At a high level, this should concern any right thinking person, as we start with a two-to-five year EIR process and add at least two-to-three years of litigation. So in California, any project of meaningful scale has a six-year approval process. We would imagine that if we had this conversation with Texas Governor Rick Perry, he would say that’s just great and remind us that Toyota is moving from California to Dallas.

Having said all this, at least the process is final, right? You get a certified EIR and off you go. Technically yes, but in the case of the Cadiz project, no. The Bureau of Land Management (“BLM,” a federal agency) is actively working to interfere with a state-approved project.

There are two particularly troubling aspects to this. For a California project like this, CEQA is law, plain and simple. The reason California has CEQA is to provide a slow-moving, open vetting process; not to engender backroom politics by other, including federal, agencies.

To transport water from the CEQA-approved project, the project sponsors (Cadiz and the various water agencies) are proposing to build a pipeline in an existing railroad right-of-way. Of course, the pipeline is covered in detail in the approved EIR. According to members of Congress and the U.S. Senate, the BLM is attempting to reinterpret 140 years of non-controversial railroad right-of-way law initially put in place by Congress in 1875. (1875 act) In short, this law allows railroads to lease space to other commercial users along their right-of-way (typically 100 feet of surface and subsurface on either side of the rail line). Historically, the railroads had the right to do this as long as it did not interfere with rail operations.
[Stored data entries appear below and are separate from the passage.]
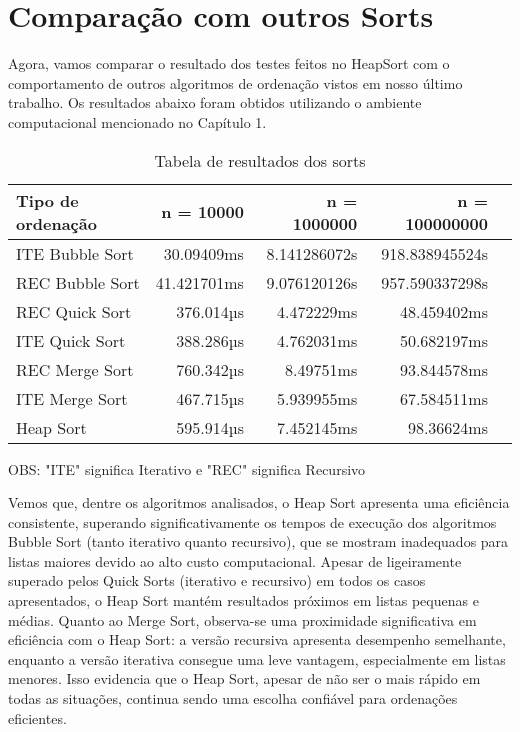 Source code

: \section*{Comparação com outros Sorts}

Agora, vamos comparar o resultado dos testes feitos no HeapSort com o comportamento de outros algoritmos de ordenação vistos em nosso último trabalho. Os resultados abaixo foram obtidos utilizando o ambiente computacional mencionado no Capítulo 1.

\begin{table}[h!]
	\centering
	\caption{Tabela de resultados dos sorts}
	\label{tab:sorts_result}
	\begin{tabular}{lrrrr}
		\toprule
		Tipo de ordenação   & n = 10000   & n = 1000000  & n = 100000000 \\
		\midrule
	ITE Bubble Sort & 30.09409ms & 8.141286072s & 918.838945524s \\
    REC Bubble Sort & 41.421701ms & 9.076120126s & 957.590337298s \\
    REC Quick Sort  & 376.014µs & 4.472229ms   & 48.459402ms \\
    ITE Quick Sort  & 388.286µs & 4.762031ms   & 50.682197ms \\
    REC Merge Sort  & 760.342µs & 8.49751ms    & 93.844578ms \\
    ITE Merge Sort  & 467.715µs & 5.939955ms   & 67.584511ms \\
		\midrule
		Heap Sort       & 595.914µs & 7.452145ms   & 98.36624ms \\
		\bottomrule
	\end{tabular}
\end{table}

OBS: "ITE" significa Iterativo e "REC" significa Recursivo  

Vemos que, dentre os algoritmos analisados, o Heap Sort apresenta uma eficiência consistente, superando significativamente os tempos de execução dos algoritmos Bubble Sort (tanto iterativo quanto recursivo), que se mostram inadequados para listas maiores devido ao alto custo computacional. Apesar de ligeiramente superado pelos Quick Sorts (iterativo e recursivo) em todos os casos apresentados, o Heap Sort mantém resultados próximos em listas pequenas e médias. Quanto ao Merge Sort, observa-se uma proximidade significativa em eficiência com o Heap Sort: a versão recursiva apresenta desempenho semelhante, enquanto a versão iterativa consegue uma leve vantagem, especialmente em listas menores. Isso evidencia que o Heap Sort, apesar de não ser o mais rápido em todas as situações, continua sendo uma escolha confiável para ordenações eficientes.


% 
%
%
More recently, the Solicitor General of the Department of the Interior issued a document called the “M 37025 Opinion,” which provides: “A railroad’s authority to undertake or authorize activities within an 1875 Act ROW is limited to those activities that derive from or further a railroad purpose” (M 37025 Opinion). This is the legal standard and allows railroads to lease space to all sorts of commercial users. The example provided in the M 37025 Opinion is MCI’s fiber line, which was clearly built for commercial purposes, but allows as a railroad benefit some of the fiber capacity for the railroad’s use. Cumulatively there are easily more than twenty thousand miles of railroad rights-of-way in the western United States. It is estimated by Congress that there are 3,500 existing utility uses on railroad rights-of-way over federal lands, which Cadiz believes are similar to its proposed pipeline.

So Cadiz, the Arizona and California Railroad, and the Santa Margarita Water District submitted a proposal that had more than a handful of attributes (e.g., water conveyance pipeline, fire suppression system, access road, power line and supported facilities, and a steam-based excursion train) they felt should qualify as “further[ing] a railroad purpose”. In particular, the railroad along this route features crossings constructed of creosote-soaked wooden trestles, which are flammable. Trestle fires are common. Hence, the pipeline is designed with automated fire suppression equipment to assist the railroad in preventing or containing fires.

In our opinion, it is reasonable to conclude that automated fire suppression is preferable to having railroad employees hop in a truck, race miles to the fire and throw sand on it. Yet the BLM argued in their non-binding letter of response that since the traditional method was the throwing of sand, adding automated fire suppression would not “further in part, railroad use.” (BLM letter) The BLM director that made this statement has since left the California office of the BLM.

Congressional reaction has been swift in condemning this (Congress letter to BLM). Nine Congressmembers, both Democrats and Republicans, have co-authored a letter to the BLM Director saying that the ruling is contrary to the M 37025 Opinion. Congressmen Tom McClintock and Tony Cárdenas in particular have met with the head of the BLM in Washington in person to convey the same opinion. Senator Orrin Hatch is also on record as being “deeply disturbed” by the actions of the BLM.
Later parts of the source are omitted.